De quem, então, é a culpa? Retomando ao início, “o que somos é fruto das escolhas que fazemos”, portanto a culpa é nossa por sermos o que somos e, por não sermos o que poderíamos ter sido. Mas, a culpa é realmente nossa? É nossa vontade escolher caminhos errados de forma que acabamos frustrados? Se a vida é a arte da escolha, deve-se culpar aqueles que não possuem o dom para tal arte e depositar toda responsabilidade sobre essas pessoas?

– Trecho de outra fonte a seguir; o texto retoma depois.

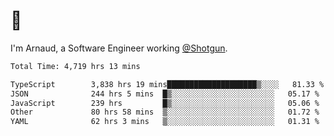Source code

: # 👋

I'm Arnaud, a Software Engineer working [@Shotgun](https://shotgun.live).

<!--START_SECTION:waka-->

```txt
Total Time: 4,719 hrs 13 mins

TypeScript        3,838 hrs 19 mins████████████████████▒░░░░   81.33 %
JSON              244 hrs 5 mins  █▒░░░░░░░░░░░░░░░░░░░░░░░   05.17 %
JavaScript        239 hrs         █▒░░░░░░░░░░░░░░░░░░░░░░░   05.06 %
Other             80 hrs 58 mins  ▒░░░░░░░░░░░░░░░░░░░░░░░░   01.72 %
YAML              62 hrs 3 mins   ▒░░░░░░░░░░░░░░░░░░░░░░░░   01.31 %
```

<!--END_SECTION:waka-->
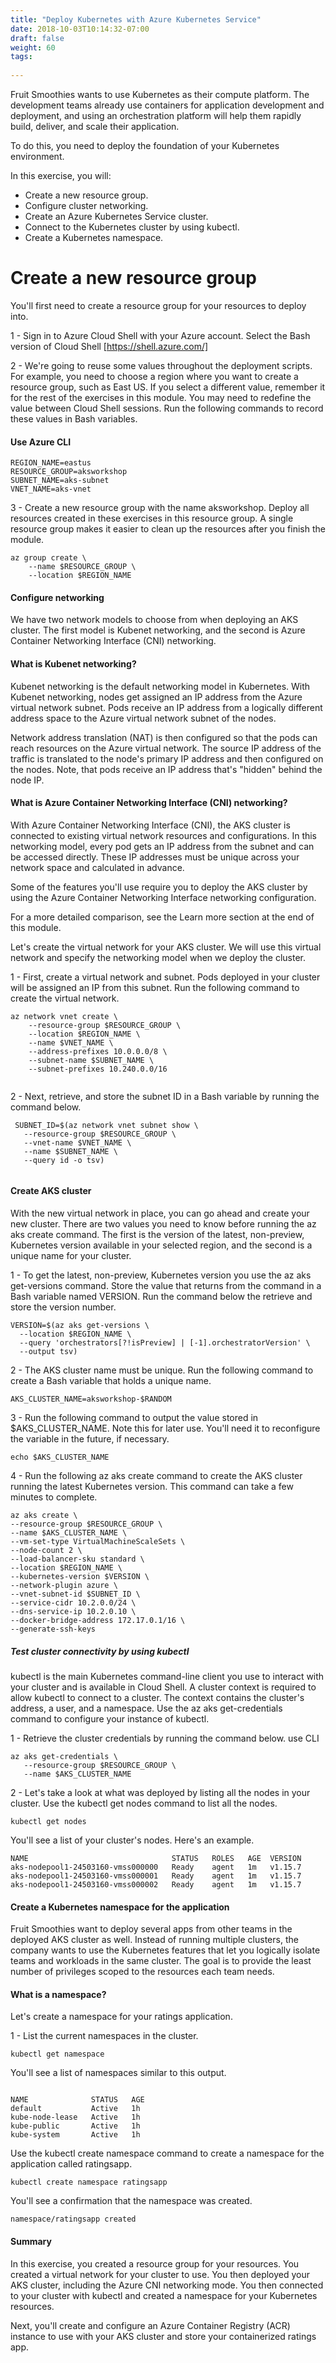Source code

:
 ```yaml
---
title: "Deploy Kubernetes with Azure Kubernetes Service"
date: 2018-10-03T10:14:32-07:00
draft: false
weight: 60
tags:
  
---
```


Fruit Smoothies wants to use Kubernetes as their compute platform. The development teams already use containers for application development and deployment, and using an orchestration platform will help them rapidly build, deliver, and scale their application.

To do this, you need to deploy the foundation of your Kubernetes environment.

In this exercise, you will:

- Create a new resource group.
- Configure cluster networking.
- Create an Azure Kubernetes Service cluster.
- Connect to the Kubernetes cluster by using kubectl.
- Create a Kubernetes namespace.

# Create a new resource group

You'll first need to create a resource group for your resources to deploy into.

1 - Sign in to Azure Cloud Shell with your Azure account. Select the Bash version of Cloud Shell [https://shell.azure.com/]

2 - We're going to reuse some values throughout the deployment scripts. For example, you need to choose a region where you want to create a resource group, such as East US. If you select a different value, remember it for the rest of the exercises in this module. You may need to redefine the value between Cloud Shell sessions. Run the following commands to record these values in Bash variables.

#### Use Azure CLI
```
REGION_NAME=eastus
RESOURCE_GROUP=aksworkshop
SUBNET_NAME=aks-subnet
VNET_NAME=aks-vnet

```
3 - Create a new resource group with the name aksworkshop. Deploy all resources created in these exercises in this resource group. A single resource group makes it easier to clean up the resources after you finish the module.

```
az group create \
    --name $RESOURCE_GROUP \
    --location $REGION_NAME

```

#### Configure networking

We have two network models to choose from when deploying an AKS cluster. The first model is Kubenet networking, and the second is Azure Container Networking Interface (CNI) networking.

#### What is Kubenet networking?

Kubenet networking is the default networking model in Kubernetes. With Kubenet networking, nodes get assigned an IP address from the Azure virtual network subnet. Pods receive an IP address from a logically different address space to the Azure virtual network subnet of the nodes.

Network address translation (NAT) is then configured so that the pods can reach resources on the Azure virtual network. The source IP address of the traffic is translated to the node's primary IP address and then configured on the nodes. Note, that pods receive an IP address that's "hidden" behind the node IP.

#### What is Azure Container Networking Interface (CNI) networking?

With Azure Container Networking Interface (CNI), the AKS cluster is connected to existing virtual network resources and configurations. In this networking model, every pod gets an IP address from the subnet and can be accessed directly. These IP addresses must be unique across your network space and calculated in advance.

Some of the features you'll use require you to deploy the AKS cluster by using the Azure Container Networking Interface networking configuration.

For a more detailed comparison, see the Learn more section at the end of this module.

Let's create the virtual network for your AKS cluster. We will use this virtual network and specify the networking model when we deploy the cluster.

1 - First, create a virtual network and subnet. Pods deployed in your cluster will be assigned an IP from this subnet. Run the following command to create the virtual network.

```
az network vnet create \
    --resource-group $RESOURCE_GROUP \
    --location $REGION_NAME \
    --name $VNET_NAME \
    --address-prefixes 10.0.0.0/8 \
    --subnet-name $SUBNET_NAME \
    --subnet-prefixes 10.240.0.0/16
    
 ```
 
 2 - Next, retrieve, and store the subnet ID in a Bash variable by running the command below.
 
 ```
  SUBNET_ID=$(az network vnet subnet show \
    --resource-group $RESOURCE_GROUP \
    --vnet-name $VNET_NAME \
    --name $SUBNET_NAME \
    --query id -o tsv)
   
  ```
  
#### Create AKS cluster
     
With the new virtual network in place, you can go ahead and create your new cluster. There are two values you need to know before running the az aks create command. The first is the version of the latest, non-preview, Kubernetes version available in your selected region, and the second is a unique name for your cluster.
 
 
 1 - To get the latest, non-preview, Kubernetes version you use the az aks get-versions command. Store the value that returns from the command in a Bash variable named VERSION. Run the command below the retrieve and store the version number.
 
  ```
  VERSION=$(az aks get-versions \
    --location $REGION_NAME \
    --query 'orchestrators[?!isPreview] | [-1].orchestratorVersion' \
    --output tsv)
   ```
 2 - The AKS cluster name must be unique. Run the following command to create a Bash variable that holds a unique name.
 
 
   ```
   AKS_CLUSTER_NAME=aksworkshop-$RANDOM
   
   ```
 3 - Run the following command to output the value stored in $AKS_CLUSTER_NAME. Note this for later use. You'll need it to reconfigure the variable in the future, if necessary.
 
 
  ```
 echo $AKS_CLUSTER_NAME
 
  ```
 
 4 - Run the following az aks create command to create the AKS cluster running the latest Kubernetes version. This command can take a few minutes to complete.
 
 
  ```
az aks create \
--resource-group $RESOURCE_GROUP \
--name $AKS_CLUSTER_NAME \
--vm-set-type VirtualMachineScaleSets \
--node-count 2 \
--load-balancer-sku standard \
--location $REGION_NAME \
--kubernetes-version $VERSION \
--network-plugin azure \
--vnet-subnet-id $SUBNET_ID \
--service-cidr 10.2.0.0/24 \
--dns-service-ip 10.2.0.10 \
--docker-bridge-address 172.17.0.1/16 \
--generate-ssh-keys

  ```
  
##### Test cluster connectivity by using kubectl
  
  kubectl is the main Kubernetes command-line client you use to interact with your cluster and is available in Cloud Shell. A cluster context is required to allow kubectl to connect to a cluster. The context contains the cluster's address, a user, and a namespace. Use the az aks get-credentials command to configure your instance of kubectl.
  
1 - Retrieve the cluster credentials by running the command below.
use CLI

 ```
az aks get-credentials \
    --resource-group $RESOURCE_GROUP \
    --name $AKS_CLUSTER_NAME
 ```
2 - Let's take a look at what was deployed by listing all the nodes in your cluster. Use the kubectl get nodes command to list all the nodes.

 ```
kubectl get nodes

 ```
 You'll see a list of your cluster's nodes. Here's an example.
 
  ```
  NAME                                STATUS   ROLES   AGE  VERSION
aks-nodepool1-24503160-vmss000000   Ready    agent   1m   v1.15.7
aks-nodepool1-24503160-vmss000001   Ready    agent   1m   v1.15.7
aks-nodepool1-24503160-vmss000002   Ready    agent   1m   v1.15.7
  ```
  
#### Create a Kubernetes namespace for the application

Fruit Smoothies want to deploy several apps from other teams in the deployed AKS cluster as well. Instead of running multiple clusters, the company wants to use the Kubernetes features that let you logically isolate teams and workloads in the same cluster. The goal is to provide the least number of privileges scoped to the resources each team needs.

#### What is a namespace?

Let's create a namespace for your ratings application.

1 - List the current namespaces in the cluster.

```
kubectl get namespace

```
You'll see a list of namespaces similar to this output.

```

NAME              STATUS   AGE
default           Active   1h
kube-node-lease   Active   1h
kube-public       Active   1h
kube-system       Active   1h

```

Use the kubectl create namespace command to create a namespace for the application called ratingsapp.

```
kubectl create namespace ratingsapp

```
You'll see a confirmation that the namespace was created.

```
namespace/ratingsapp created

```

#### Summary
In this exercise, you created a resource group for your resources. You created a virtual network for your cluster to use. You then deployed your AKS cluster, including the Azure CNI networking mode. You then connected to your cluster with kubectl and created a namespace for your Kubernetes resources.

Next, you'll create and configure an Azure Container Registry (ACR) instance to use with your AKS cluster and store your containerized ratings app.


 
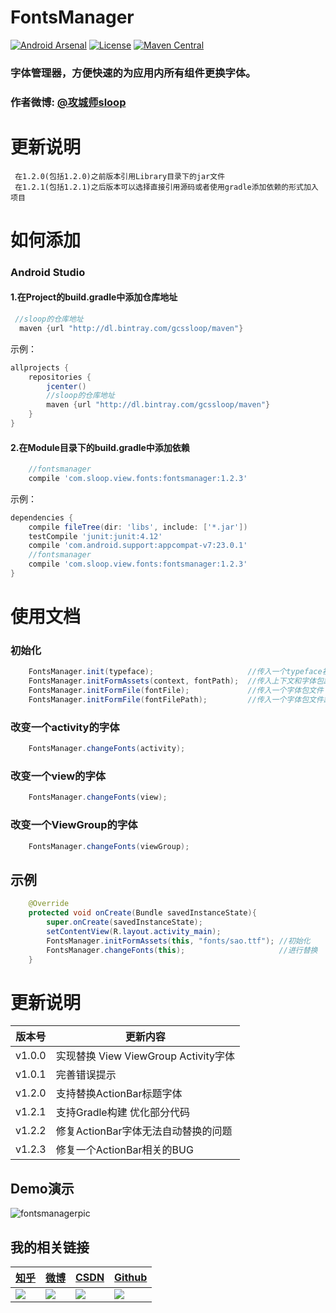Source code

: # FontsManager
[![Android Arsenal](https://img.shields.io/badge/Android%20Arsenal-FontsManager-brightgreen.svg?style=flat)](http://android-arsenal.com/details/1/1928)
[![License](https://img.shields.io/badge/license-Apache%202-green.svg)](https://www.apache.org/licenses/LICENSE-2.0)
[![Maven Central](https://img.shields.io/bintray/v/gcssloop/maven/fontsmanager.svg)](https://bintray.com/gcssloop/maven/fontsmanager/view)

### 字体管理器，方便快速的为应用内所有组件更换字体。

### 作者微博: [@攻城师sloop](http://weibo.com/5459430586)

# 更新说明
```
 在1.2.0(包括1.2.0)之前版本引用Library目录下的jar文件
 在1.2.1(包括1.2.1)之后版本可以选择直接引用源码或者使用gradle添加依赖的形式加入项目
```
# 如何添加
### Android Studio
#### 1.在Project的build.gradle中添加仓库地址
``` gradle
 //sloop的仓库地址
  maven {url "http://dl.bintray.com/gcssloop/maven"}
```
示例：
``` gradle
allprojects {
    repositories {
        jcenter()
        //sloop的仓库地址
        maven {url "http://dl.bintray.com/gcssloop/maven"}
    }
}
```
#### 2.在Module目录下的build.gradle中添加依赖
``` gradle
    //fontsmanager
    compile 'com.sloop.view.fonts:fontsmanager:1.2.3'
```
示例：
``` gradle
dependencies {
    compile fileTree(dir: 'libs', include: ['*.jar'])
    testCompile 'junit:junit:4.12'
    compile 'com.android.support:appcompat-v7:23.0.1'
    //fontsmanager
    compile 'com.sloop.view.fonts:fontsmanager:1.2.3'
}
```

# 使用文档
### 初始化
``` java
	FontsManager.init(typeface);                     //传入一个typeface初始化
	FontsManager.initFormAssets(context, fontPath);  //传入上下文和字体包路径（字体文件在Assets中）
	FontsManager.initFormFile(fontFile);             //传入一个字体包文件
	FontsManager.initFormFile(fontFilePath);         //传入一个字体包文件路径
```
### 改变一个activity的字体
``` java
	FontsManager.changeFonts(activity);
```
### 改变一个view的字体
``` java
	FontsManager.changeFonts(view);
```
### 改变一个ViewGroup的字体
``` java
	FontsManager.changeFonts(viewGroup);
```
## 示例
``` java
	@Override
	protected void onCreate(Bundle savedInstanceState){
		super.onCreate(savedInstanceState);
		setContentView(R.layout.activity_main);
		FontsManager.initFormAssets(this, "fonts/sao.ttf");	//初始化
		FontsManager.changeFonts(this);		                //进行替换
	}
```

# 更新说明

版本号 | 更新内容
  ---  |  ---
v1.0.0 | 实现替换 View ViewGroup Activity字体
v1.0.1 | 完善错误提示
v1.2.0 | 支持替换ActionBar标题字体
v1.2.1 | 支持Gradle构建 优化部分代码
v1.2.2 | 修复ActionBar字体无法自动替换的问题
v1.2.3 | 修复一个ActionBar相关的BUG

## Demo演示
![fontsmanagerpic](https://github.com/GcsSloop/AndroidFontsManager/blob/master/Pic/fontsmanagerdemo.gif)


  
## 我的相关链接

[知乎](https://www.zhihu.com/people/li-yu-long-38) | [微博](http://weibo.com/5459430586) | [CSDN](http://blog.csdn.net/u013831257?viewmode=list) | [Github](https://github.com/GcsSloop)
 --- | --- | --- | ---
![](http://ww2.sinaimg.cn/mw690/005Xtdi2gw1f12thhjxn0j30810b4dhe.jpg) | ![](http://ww2.sinaimg.cn/mw690/005Xtdi2gw1f12t31cqbtj30b40b4gnp.jpg) | ![](http://ww2.sinaimg.cn/mw690/005Xtdi2gw1f12t3d4rnvj30b40b4jti.jpg) | ![](http://ww4.sinaimg.cn/mw690/005Xtdi2gw1f12t3mosq5j30b40b40tr.jpg)




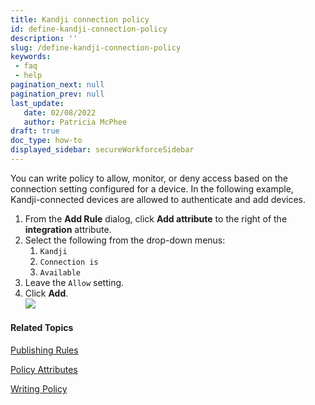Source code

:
 ```yaml
---
title: Kandji connection policy
id: define-kandji-connection-policy
description: ''
slug: /define-kandji-connection-policy
keywords: 
 - faq
 - help
pagination_next: null
pagination_prev: null
last_update: 
   date: 02/08/2022
   author: Patricia McPhee
draft: true
doc_type: how-to
displayed_sidebar: secureWorkforceSidebar
---
```




You can write policy to allow, monitor, or deny access based on the connection setting configured for a device. In the following example, Kandji-connected devices are allowed to authenticate and add devices.

1.  From the **Add Rule** dialog, click **Add attribute** to the right of the **integration** attribute.
2.  Select the following from the drop-down menus:
    1.  `Kandji`
    2.  `Connection is`
    3.  `Available`
3.  Leave the `Allow` setting.
4.  Click **Add**.  
    ![](/images/Integrations/kandji/kandji_connection_available_allow.PNG)

#### Related Topics

[Publishing Rules](/docs/secure-work/workforce-settings/policy/policy-publish-rules/publishing-rules)

[Policy Attributes](/docs/secure-work/workforce-settings/policy/policy-writing/policy-attributes)

[Writing Policy](/docs/secure-work/workforce-settings/policy/policy-writing/writing-policy)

Aqui entra a segunda idéia que foi dita que seria exposta: a idéia de que nem sempre somos nós que escolhemos. É uma idéia simples. Supondo que nosso destino, e quem nós somos, dependesse somente de nossas escolhas, haveria alguém no mundo que tomaria as decisões erradas propositalmente? Alguém que diria “Decidi não seguir o caminho que eu sonho em seguir, mesmo sabendo que o posso faze-lo”? Sabemos que não é generalização no mundo, mas fica claro a idéia de que, se a escolha fosse livre, frustração, decepção e outras, seriam palavras com as quais não teríamos tanta intimidade.

Há, então, algo que nos impede de tomar as decisões claramente. Não é o objetivo aqui discernir de onde exatamente vem essa força, mas apenas atestar que ela existe. Apenas para citar algumas dessas forças: medo, piedade, vontade alheia que contrarie a nossa, falta de preparo, vergonha. Para cada situação existe uma força que influi em nossa escolha e seria perda de tempo citar uma situação para cada caso citado acima. Mas creio que uma reflexão superficial seja suficiente para concluirmos que, na grande maioria das vezes, nossa escolha, ou seja, nossa decisão de que potencial será jogado fora, não é feita completamente por nós mesmos.

A vida, então, constitui-se de uma eterna disputa entre as escolhas que nós pretendemos fazer e as que nos são permitida fazermos. Vivemos, então, sonhando em sermos algo que constantemente estamos deixando de ser. Sempre. Sempre almejamos algo que, aparentemente, nós mesmos não nos deixamos trilhar o caminho certo até este objetivo. E é por essa aparência de auto-limitação que a culpa constantemente recai sobre aquele que foi vítima da má escolha. Quantas vezes desejamos algo que, por algum motivo, não atingimos? De quem poderia ser a culpa, além de nossa?

Viver com certeza é uma arte. Em determinados momentos ela pode sim ser a arte da escolha, mas antes ela deve ser a arte da adaptação e, acima de tudo, a arte da persistência.